Let me add more info to the equation...

12 units - 11 1bdrm 1 bach.

Offering price: $631250
Annual revenue: $82434 (includes rent, coin-op laundry,parking and vacancy)
Annual operating expenses: $44012 (including city taxes $18275 and insurance $1500 as well as gas heat, hydro electric/water, superintendant, pm and repairs)
Financing: $23963 (includes the mortgage AND the PLC)

The mortgage I`m lookin` at is 4.89%(5year fixed) and PLC is 3.7%(5year fixed). Although, this could change as another bank is hounding me right now.

I gotta say it`s a 60 year old building but it is build solid! The walls are almost a foot thick and the roof is new and the boiler and hot water tank are as well. Of course, I`m still getting an inspection.

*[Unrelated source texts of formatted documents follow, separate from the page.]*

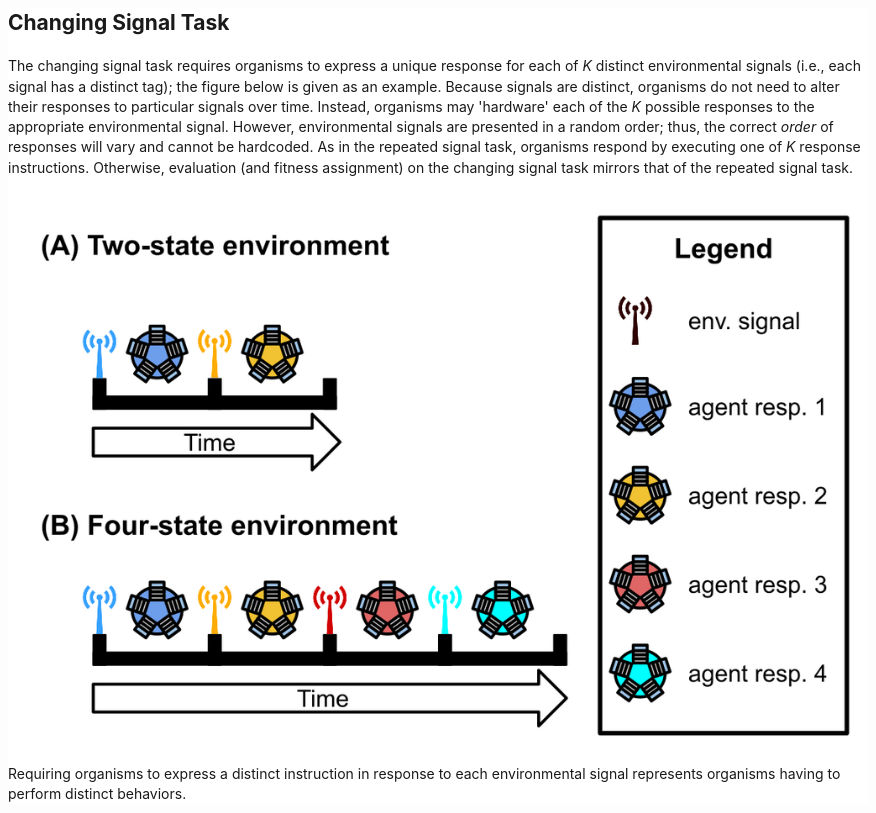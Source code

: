 ## Changing Signal Task

The changing signal task requires organisms to express a unique response for each of _K_ distinct environmental
signals (i.e., each signal has a distinct tag); the figure below is given as an example.
Because signals are distinct, organisms do not need to alter their responses to particular signals over
time.
Instead, organisms may 'hardware' each of the _K_ possible responses to the appropriate environmental
signal.
However, environmental signals are presented in a random order; thus, the correct _order_ of responses
will vary and cannot be hardcoded.
As in the repeated signal task, organisms respond by executing one of _K_ response instructions.
Otherwise, evaluation (and fitness assignment) on the changing signal task mirrors that of the repeated
signal task.

![changing-signal-task-overview](../media/changing-signal-task.svg)

Requiring organisms to express a distinct instruction in response to each environmental signal represents
organisms having to perform distinct behaviors.
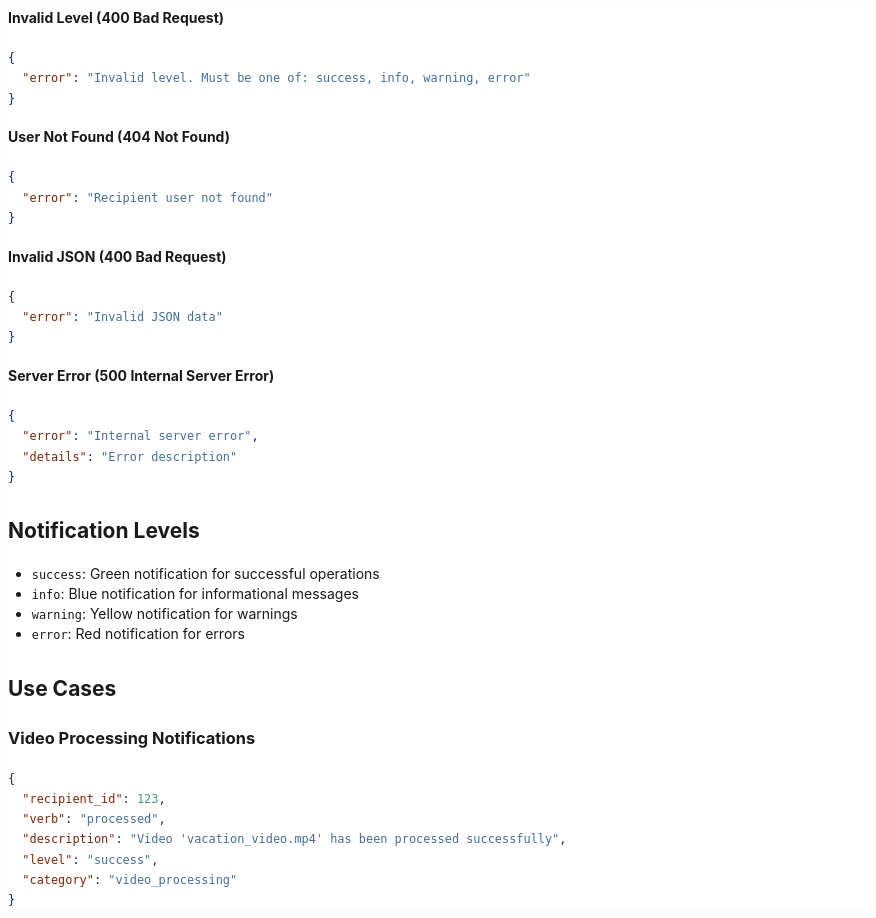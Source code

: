 #### Invalid Level (400 Bad Request)

```json
{
  "error": "Invalid level. Must be one of: success, info, warning, error"
}
```

#### User Not Found (404 Not Found)

```json
{
  "error": "Recipient user not found"
}
```

#### Invalid JSON (400 Bad Request)

```json
{
  "error": "Invalid JSON data"
}
```

#### Server Error (500 Internal Server Error)

```json
{
  "error": "Internal server error",
  "details": "Error description"
}
```

## Notification Levels

- `success`: Green notification for successful operations
- `info`: Blue notification for informational messages
- `warning`: Yellow notification for warnings
- `error`: Red notification for errors

## Use Cases

### Video Processing Notifications

```json
{
  "recipient_id": 123,
  "verb": "processed",
  "description": "Video 'vacation_video.mp4' has been processed successfully",
  "level": "success",
  "category": "video_processing"
}
```
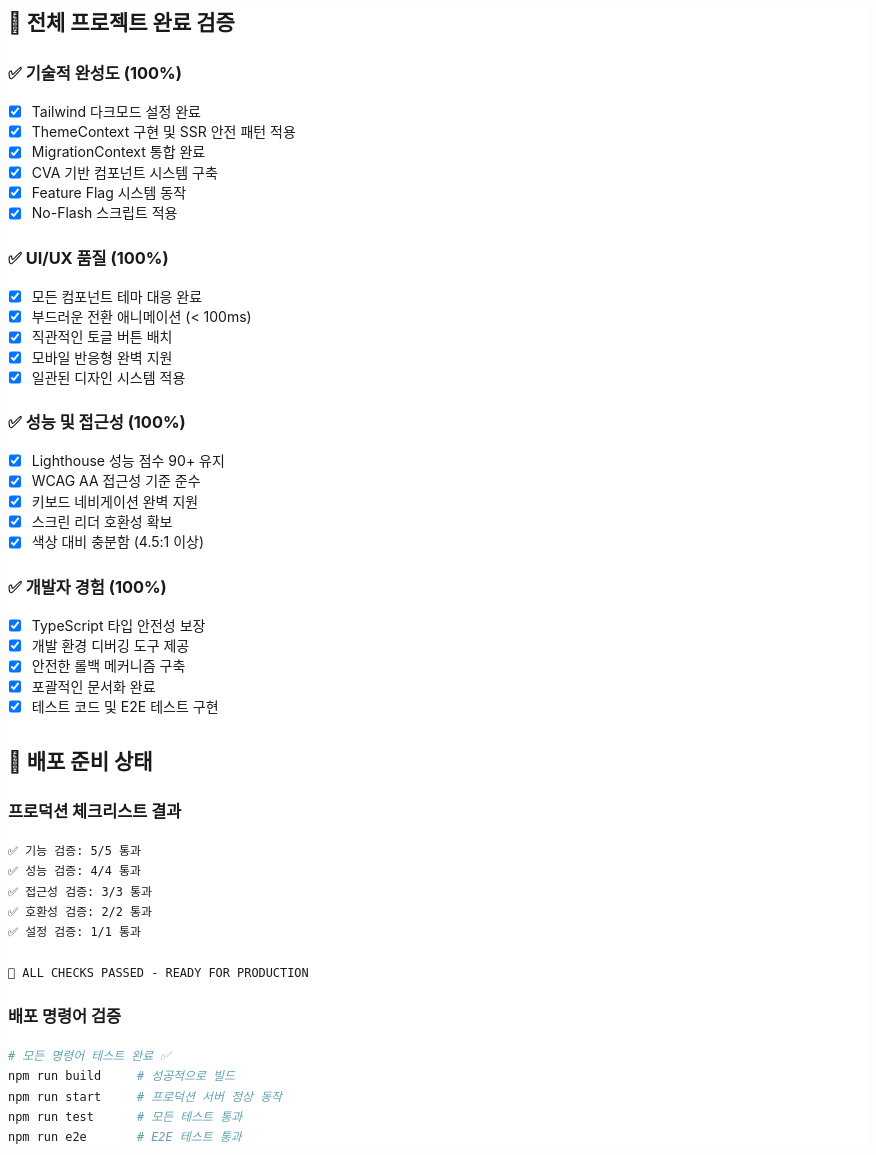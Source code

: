 ## 🔗 전체 프로젝트 완료 검증

### ✅ 기술적 완성도 (100%)
- [x] Tailwind 다크모드 설정 완료
- [x] ThemeContext 구현 및 SSR 안전 패턴 적용
- [x] MigrationContext 통합 완료
- [x] CVA 기반 컴포넌트 시스템 구축
- [x] Feature Flag 시스템 동작
- [x] No-Flash 스크립트 적용

### ✅ UI/UX 품질 (100%)
- [x] 모든 컴포넌트 테마 대응 완료
- [x] 부드러운 전환 애니메이션 (< 100ms)
- [x] 직관적인 토글 버튼 배치
- [x] 모바일 반응형 완벽 지원
- [x] 일관된 디자인 시스템 적용

### ✅ 성능 및 접근성 (100%)
- [x] Lighthouse 성능 점수 90+ 유지
- [x] WCAG AA 접근성 기준 준수
- [x] 키보드 네비게이션 완벽 지원
- [x] 스크린 리더 호환성 확보
- [x] 색상 대비 충분함 (4.5:1 이상)

### ✅ 개발자 경험 (100%)
- [x] TypeScript 타입 안전성 보장
- [x] 개발 환경 디버깅 도구 제공
- [x] 안전한 롤백 메커니즘 구축
- [x] 포괄적인 문서화 완료
- [x] 테스트 코드 및 E2E 테스트 구현

## 🚀 배포 준비 상태

### 프로덕션 체크리스트 결과
```
✅ 기능 검증: 5/5 통과
✅ 성능 검증: 4/4 통과  
✅ 접근성 검증: 3/3 통과
✅ 호환성 검증: 2/2 통과
✅ 설정 검증: 1/1 통과

🎉 ALL CHECKS PASSED - READY FOR PRODUCTION
```

### 배포 명령어 검증
```bash
# 모든 명령어 테스트 완료 ✅
npm run build     # 성공적으로 빌드
npm run start     # 프로덕션 서버 정상 동작
npm run test      # 모든 테스트 통과
npm run e2e       # E2E 테스트 통과
```
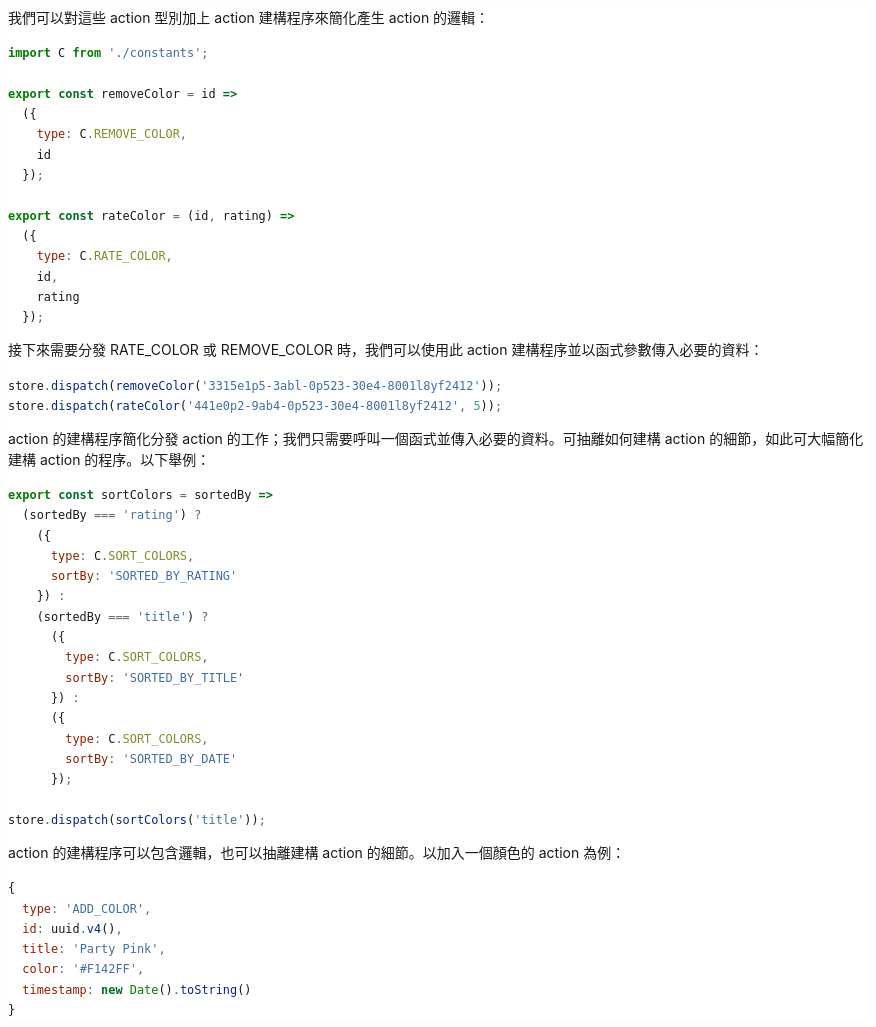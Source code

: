 我們可以對這些 action 型別加上 action 建構程序來簡化產生 action 的邏輯：

```javascript
import C from './constants';

export const removeColor = id =>
  ({
    type: C.REMOVE_COLOR,
    id
  });

export const rateColor = (id, rating) =>
  ({
    type: C.RATE_COLOR,
    id,
    rating
  });
```

接下來需要分發 RATE_COLOR 或 REMOVE_COLOR 時，我們可以使用此 action 建構程序並以函式參數傳入必要的資料：

```javascript
store.dispatch(removeColor('3315e1p5-3abl-0p523-30e4-8001l8yf2412'));
store.dispatch(rateColor('441e0p2-9ab4-0p523-30e4-8001l8yf2412', 5));
```

action 的建構程序簡化分發 action 的工作；我們只需要呼叫一個函式並傳入必要的資料。可抽離如何建構 action 的細節，如此可大幅簡化建構 action 的程序。以下舉例：

```javascript
export const sortColors = sortedBy =>
  (sortedBy === 'rating') ?
    ({
      type: C.SORT_COLORS,
      sortBy: 'SORTED_BY_RATING'
    }) :
    (sortedBy === 'title') ?
      ({
        type: C.SORT_COLORS,
        sortBy: 'SORTED_BY_TITLE'
      }) :
      ({
        type: C.SORT_COLORS,
        sortBy: 'SORTED_BY_DATE'
      });

store.dispatch(sortColors('title'));
```

action 的建構程序可以包含邏輯，也可以抽離建構 action 的細節。以加入一個顏色的 action 為例：

```javascript
{
  type: 'ADD_COLOR',
  id: uuid.v4(),
  title: 'Party Pink',
  color: '#F142FF',
  timestamp: new Date().toString()
}
```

I`m getting all the documentation by the end of the week and then I`ll see how close they are to the numbers I was given.

Also, this place hasn`t had a rent increase in 4 freakin` years and I`m fixin` to change that, so I don`t see a problem attaining that $100 per door. Do you?


All comments welcome....

The interest rate on the mortgage is at least one full percent above the market. So shop around with a mortgage agent who knows investment real estate.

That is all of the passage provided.